A list of filters may be specified in the URL of a request using the
filter:inurl
querystring parameter, as below:
.../module?
filter:inurl=q.keyword|split("/")|[2-]>keyword
&keyword=topics/apple/iphone
This filter, entirely specified in the URL, splits the keyword querystring
parameter, subsets it to return the meaningful tokens apple
and iphone
, and
returns them back into the request parameters.
The immediate method through which filters will be deployed and used in production is expected to be via local configuration.
This method utilises JSON5
configuration files, loaded from the
/config/filters
directory.

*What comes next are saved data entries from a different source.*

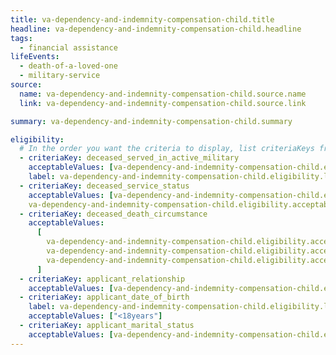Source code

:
 ```yaml
---
title: va-dependency-and-indemnity-compensation-child.title
headline: va-dependency-and-indemnity-compensation-child.headline
tags:
  - financial assistance
lifeEvents:
  - death-of-a-loved-one
  - military-service
source:
  name: va-dependency-and-indemnity-compensation-child.source.name
  link: va-dependency-and-indemnity-compensation-child.source.link

summary: va-dependency-and-indemnity-compensation-child.summary

eligibility:
  # In the order you want the criteria to display, list criteriaKeys from the csv here, each followed by a comma-separated list of which values indicate eligibility for that criteria. Wrap individual values in quotes if they have inner commas.
  - criteriaKey: deceased_served_in_active_military
    acceptableValues: [va-dependency-and-indemnity-compensation-child.eligibility.acceptableValues]
    label: va-dependency-and-indemnity-compensation-child.eligibility.label
  - criteriaKey: deceased_service_status
    acceptableValues: [va-dependency-and-indemnity-compensation-child.eligibility.acceptableValues1, 
    va-dependency-and-indemnity-compensation-child.eligibility.acceptableValues2]
  - criteriaKey: deceased_death_circumstance
    acceptableValues:
      [
        va-dependency-and-indemnity-compensation-child.eligibility.acceptableValues3,
        va-dependency-and-indemnity-compensation-child.eligibility.acceptableValues4,
        va-dependency-and-indemnity-compensation-child.eligibility.acceptableValues5,
      ]
  - criteriaKey: applicant_relationship
    acceptableValues: [va-dependency-and-indemnity-compensation-child.eligibility.acceptableValues6]
  - criteriaKey: applicant_date_of_birth
    label: va-dependency-and-indemnity-compensation-child.eligibility.label1
    acceptableValues: ["<18years"]
  - criteriaKey: applicant_marital_status
    acceptableValues: [va-dependency-and-indemnity-compensation-child.eligibility.acceptableValues7]
---
```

These are interleaved with filters loaded from the
./filters
directory within transformers (should these directories exist) —
e.g. /transformers/custom/common/filters
.
The only requirement for the filters to be loaded is that they exist in one of
these directories and have a .json
extension.
The format of the JSON file is at the top level, an object specifying named filters, which are loaded into a map of filters that can be selected via a URL parameter. Should a duplicate filter name be declared, an exception will be thrown.
The namespace contains a list of mappings between local parameter values and the filter chains that derive those values. As per the JSON5 format, JavaScript- style comments may be added to explain the functionality of the defined in the filter chains.
tcog
baked filter chains must by default be placed in `/config/filters
{
"name": "Name of the filter",
"description": "A longer description provided to the user",
"filters": {
// Splits a the category by /, and returns the second and third
// items for storing in to the parameter `mapVariable`.
"mapVariable": "query.category | split('/') | [ 2-3 ]"
// Maps `query.other` to `variable2`.
"variable2": "query.other"
}
}
Generally speaking, you should not include more than one filter chain in each
configured filter. However, if you do, tcog
will only respect the results
generated by the final chain.
The tcog
filter middleware can load the configuration from a remote API, but
this functionality is not yet specified.
The tcog
filter functionality is manifested as an express middleware function
which operates very early in the request lifecycle.
The tcog
filter middleware extracts state and configuration parameters from
the URL & querystring, and executes the filters, returning the result back into
the request parameters.
The result of the filter is made available via the req.param()
function, which
is extended (locally) from the version provided by express. This function
first returns named arguments from the filter context, and should nothing be
be found against the supplied name in this map, the default express function
will be called. (The express function looks in the route parameters, body, and
querystring.)
Should an exception be thrown by a filter, it will cancel the request completely, and return a 500 error response.
Because the filter middleware is quite brutal in its handling of exceptions, it is likely that a filter developer may have to debug their filters. A number of mechanisms are provided to facilitate this procedure:
- Verbose logging cross-referenced to an abstract ID returned to the client in an HTML tag in the event of filter failure;
- A step-by-step filter chain debugger that can be accessed in the
development
environment by appending the?filter:debug=true
parameter to the URL. - The debugger can output JSON designed to be consumed by automated tests, if
given a
?filter:debug=json
parameter instead.
Also make sure the parser, runtime, and middleware are passing the test suite supplied.